厚生労働省は、医師偏在の指標を導入する方向で調整を進めている。地域ごとの医師数の比較には、人口10万人当たりの医師数が主に使われているが、厚労省は「医師の地域偏在、診療科偏在を統一的に図る『ものさし』になっていない」と指摘。医療需要や将来の人口・人口構成の変化、診療科などに対応した指標の設定を目指す。指標の設定と医師確保計画の策定、地域医療対策協議会の機能強化などを柱とし、効果的な偏在対策につなげたい考えだ。今後の方向性を探った。【新井哉】
■偏在示す指標で医師の多寡を可視化
現在・将来人口を踏まえた医療ニーズに基づき、地域、診療科、入院・外来ごとの医師の多寡を統一的・客観的に把握できる「医師偏在の度合いを示す指標」を導入する―。厚労省は14日までに、医師偏在に関する具体的な対策を明らかにした。

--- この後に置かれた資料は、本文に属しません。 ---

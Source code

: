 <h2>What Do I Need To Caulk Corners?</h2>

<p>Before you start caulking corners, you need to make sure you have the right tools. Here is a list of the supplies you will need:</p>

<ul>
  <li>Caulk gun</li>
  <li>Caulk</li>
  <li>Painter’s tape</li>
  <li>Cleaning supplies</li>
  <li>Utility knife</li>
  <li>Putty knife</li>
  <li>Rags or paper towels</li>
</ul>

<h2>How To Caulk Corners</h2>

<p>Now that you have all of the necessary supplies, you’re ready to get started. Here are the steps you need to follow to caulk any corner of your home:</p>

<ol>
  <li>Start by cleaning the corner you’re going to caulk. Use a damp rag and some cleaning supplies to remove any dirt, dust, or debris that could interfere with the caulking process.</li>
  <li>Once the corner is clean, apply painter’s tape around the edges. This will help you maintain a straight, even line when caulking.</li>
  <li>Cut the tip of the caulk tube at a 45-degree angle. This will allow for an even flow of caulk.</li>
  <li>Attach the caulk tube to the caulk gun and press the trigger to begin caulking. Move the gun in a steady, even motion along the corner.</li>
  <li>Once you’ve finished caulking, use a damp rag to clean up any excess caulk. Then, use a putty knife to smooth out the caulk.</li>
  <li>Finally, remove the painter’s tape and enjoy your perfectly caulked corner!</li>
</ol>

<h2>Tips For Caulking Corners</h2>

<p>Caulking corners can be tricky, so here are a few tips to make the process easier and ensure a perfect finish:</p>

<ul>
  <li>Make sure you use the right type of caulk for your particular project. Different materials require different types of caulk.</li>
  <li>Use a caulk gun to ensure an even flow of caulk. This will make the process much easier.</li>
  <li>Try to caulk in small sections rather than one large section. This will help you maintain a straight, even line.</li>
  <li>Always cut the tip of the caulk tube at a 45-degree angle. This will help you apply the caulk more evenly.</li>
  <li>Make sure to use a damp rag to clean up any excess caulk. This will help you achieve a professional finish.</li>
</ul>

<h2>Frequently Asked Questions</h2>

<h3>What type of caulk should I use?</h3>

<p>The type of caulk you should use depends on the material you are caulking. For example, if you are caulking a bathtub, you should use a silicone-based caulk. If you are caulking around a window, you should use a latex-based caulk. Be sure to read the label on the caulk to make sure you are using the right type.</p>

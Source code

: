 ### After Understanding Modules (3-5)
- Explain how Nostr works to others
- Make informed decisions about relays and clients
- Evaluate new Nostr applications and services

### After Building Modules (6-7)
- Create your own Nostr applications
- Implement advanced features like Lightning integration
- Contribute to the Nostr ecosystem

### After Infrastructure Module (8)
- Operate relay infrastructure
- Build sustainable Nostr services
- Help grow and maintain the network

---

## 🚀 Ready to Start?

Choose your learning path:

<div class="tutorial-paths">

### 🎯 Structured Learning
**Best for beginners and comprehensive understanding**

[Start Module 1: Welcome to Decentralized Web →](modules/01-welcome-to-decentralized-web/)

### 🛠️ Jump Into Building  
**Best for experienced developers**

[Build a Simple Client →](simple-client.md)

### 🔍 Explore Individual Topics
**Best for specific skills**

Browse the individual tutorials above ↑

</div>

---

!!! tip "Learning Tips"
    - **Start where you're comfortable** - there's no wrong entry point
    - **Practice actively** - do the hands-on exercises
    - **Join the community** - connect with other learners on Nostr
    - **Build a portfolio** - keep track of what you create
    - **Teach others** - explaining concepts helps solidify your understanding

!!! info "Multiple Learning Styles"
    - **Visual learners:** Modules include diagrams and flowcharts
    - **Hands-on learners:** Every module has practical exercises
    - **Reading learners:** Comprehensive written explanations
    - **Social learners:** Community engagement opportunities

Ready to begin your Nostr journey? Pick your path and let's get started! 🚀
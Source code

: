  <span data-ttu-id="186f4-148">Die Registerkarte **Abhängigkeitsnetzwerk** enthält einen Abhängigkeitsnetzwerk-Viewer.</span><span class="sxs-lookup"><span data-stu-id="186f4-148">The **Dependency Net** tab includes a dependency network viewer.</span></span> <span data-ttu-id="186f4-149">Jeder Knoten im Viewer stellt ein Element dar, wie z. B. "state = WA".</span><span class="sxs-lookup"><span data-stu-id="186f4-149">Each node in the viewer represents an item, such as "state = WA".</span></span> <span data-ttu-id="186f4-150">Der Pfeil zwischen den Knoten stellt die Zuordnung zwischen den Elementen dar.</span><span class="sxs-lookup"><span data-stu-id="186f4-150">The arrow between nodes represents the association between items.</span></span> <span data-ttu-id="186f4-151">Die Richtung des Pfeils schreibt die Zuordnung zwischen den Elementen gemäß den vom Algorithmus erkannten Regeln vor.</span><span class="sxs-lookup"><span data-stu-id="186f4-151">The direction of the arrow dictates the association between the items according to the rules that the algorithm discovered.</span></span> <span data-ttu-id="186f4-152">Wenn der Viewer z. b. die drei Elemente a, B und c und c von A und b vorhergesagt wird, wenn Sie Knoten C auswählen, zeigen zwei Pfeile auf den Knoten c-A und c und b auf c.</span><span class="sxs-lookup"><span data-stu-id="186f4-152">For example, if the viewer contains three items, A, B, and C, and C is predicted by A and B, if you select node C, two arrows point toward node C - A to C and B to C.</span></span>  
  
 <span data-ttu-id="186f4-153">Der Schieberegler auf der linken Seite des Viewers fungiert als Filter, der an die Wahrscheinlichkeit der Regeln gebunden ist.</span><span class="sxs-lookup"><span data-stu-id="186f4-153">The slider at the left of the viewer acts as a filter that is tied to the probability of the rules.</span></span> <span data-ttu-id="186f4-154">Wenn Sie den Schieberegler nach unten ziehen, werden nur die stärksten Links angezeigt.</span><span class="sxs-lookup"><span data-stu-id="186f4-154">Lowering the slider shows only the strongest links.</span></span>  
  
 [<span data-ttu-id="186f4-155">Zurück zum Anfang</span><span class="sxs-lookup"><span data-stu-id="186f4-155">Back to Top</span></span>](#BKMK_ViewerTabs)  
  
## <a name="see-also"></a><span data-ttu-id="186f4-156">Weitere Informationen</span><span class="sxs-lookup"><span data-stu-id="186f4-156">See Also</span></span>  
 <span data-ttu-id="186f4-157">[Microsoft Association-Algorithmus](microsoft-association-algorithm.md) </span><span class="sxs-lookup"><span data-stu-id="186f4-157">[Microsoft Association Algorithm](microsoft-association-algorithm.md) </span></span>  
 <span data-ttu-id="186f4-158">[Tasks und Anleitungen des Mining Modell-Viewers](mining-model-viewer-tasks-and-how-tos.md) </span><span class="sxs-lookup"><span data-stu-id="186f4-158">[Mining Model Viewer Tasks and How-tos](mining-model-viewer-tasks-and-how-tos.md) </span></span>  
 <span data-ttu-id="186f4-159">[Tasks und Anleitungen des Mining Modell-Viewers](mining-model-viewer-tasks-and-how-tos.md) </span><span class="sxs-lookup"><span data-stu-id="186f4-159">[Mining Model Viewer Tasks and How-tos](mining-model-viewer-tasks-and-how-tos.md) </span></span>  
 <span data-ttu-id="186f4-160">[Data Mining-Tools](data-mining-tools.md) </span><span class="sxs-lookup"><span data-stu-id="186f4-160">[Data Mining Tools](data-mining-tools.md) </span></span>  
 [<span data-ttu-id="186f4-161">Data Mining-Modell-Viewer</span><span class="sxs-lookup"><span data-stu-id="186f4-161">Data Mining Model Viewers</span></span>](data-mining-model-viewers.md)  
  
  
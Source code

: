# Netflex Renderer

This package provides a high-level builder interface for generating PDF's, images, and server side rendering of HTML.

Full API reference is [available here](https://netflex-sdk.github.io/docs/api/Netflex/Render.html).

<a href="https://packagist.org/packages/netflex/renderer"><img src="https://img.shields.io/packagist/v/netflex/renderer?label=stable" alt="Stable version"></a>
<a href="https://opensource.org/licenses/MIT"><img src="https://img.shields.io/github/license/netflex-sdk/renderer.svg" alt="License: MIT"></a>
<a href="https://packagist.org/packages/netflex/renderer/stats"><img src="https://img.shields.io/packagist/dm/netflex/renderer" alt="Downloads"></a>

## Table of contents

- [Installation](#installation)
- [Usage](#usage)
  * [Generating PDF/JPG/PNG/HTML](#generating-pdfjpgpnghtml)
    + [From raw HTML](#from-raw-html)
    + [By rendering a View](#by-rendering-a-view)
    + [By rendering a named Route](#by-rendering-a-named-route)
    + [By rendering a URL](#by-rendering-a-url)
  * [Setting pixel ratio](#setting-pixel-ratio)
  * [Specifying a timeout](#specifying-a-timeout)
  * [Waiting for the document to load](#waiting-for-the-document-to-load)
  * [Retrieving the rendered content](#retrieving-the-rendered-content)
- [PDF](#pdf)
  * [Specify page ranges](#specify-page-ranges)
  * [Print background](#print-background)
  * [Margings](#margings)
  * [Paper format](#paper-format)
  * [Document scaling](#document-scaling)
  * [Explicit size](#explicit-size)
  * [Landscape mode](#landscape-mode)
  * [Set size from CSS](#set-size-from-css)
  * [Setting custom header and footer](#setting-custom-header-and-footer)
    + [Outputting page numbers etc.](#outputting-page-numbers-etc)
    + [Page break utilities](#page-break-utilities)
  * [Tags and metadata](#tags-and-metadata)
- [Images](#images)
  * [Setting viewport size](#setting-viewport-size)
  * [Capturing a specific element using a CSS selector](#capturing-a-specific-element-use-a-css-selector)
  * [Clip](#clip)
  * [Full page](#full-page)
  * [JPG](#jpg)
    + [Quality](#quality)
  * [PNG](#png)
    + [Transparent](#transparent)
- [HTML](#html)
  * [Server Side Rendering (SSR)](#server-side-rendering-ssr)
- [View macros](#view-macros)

なぜ「医師偏在の度合いを示す指標」が必要となるのか。人口10万人当たりの医師数を指標とした場合、▽医療需要(ニーズ)▽将来の人口・人口構成の変化▽医師偏在の単位(区域、診療科、入院・外来)▽患者の流出入▽医師の性別・年齢分布▽へき地・離島などの地理的条件―といった要素が考慮されないからだ。
今後設定する指標には、こうした要素を反映させる方針だ。厚労省は2018年度にも指標の方向性を固めたい考えで、「医師偏在の度合いを示すことによって、都道府県内で医師が多い地域と少ない地域が可視化されることになる」と期待している。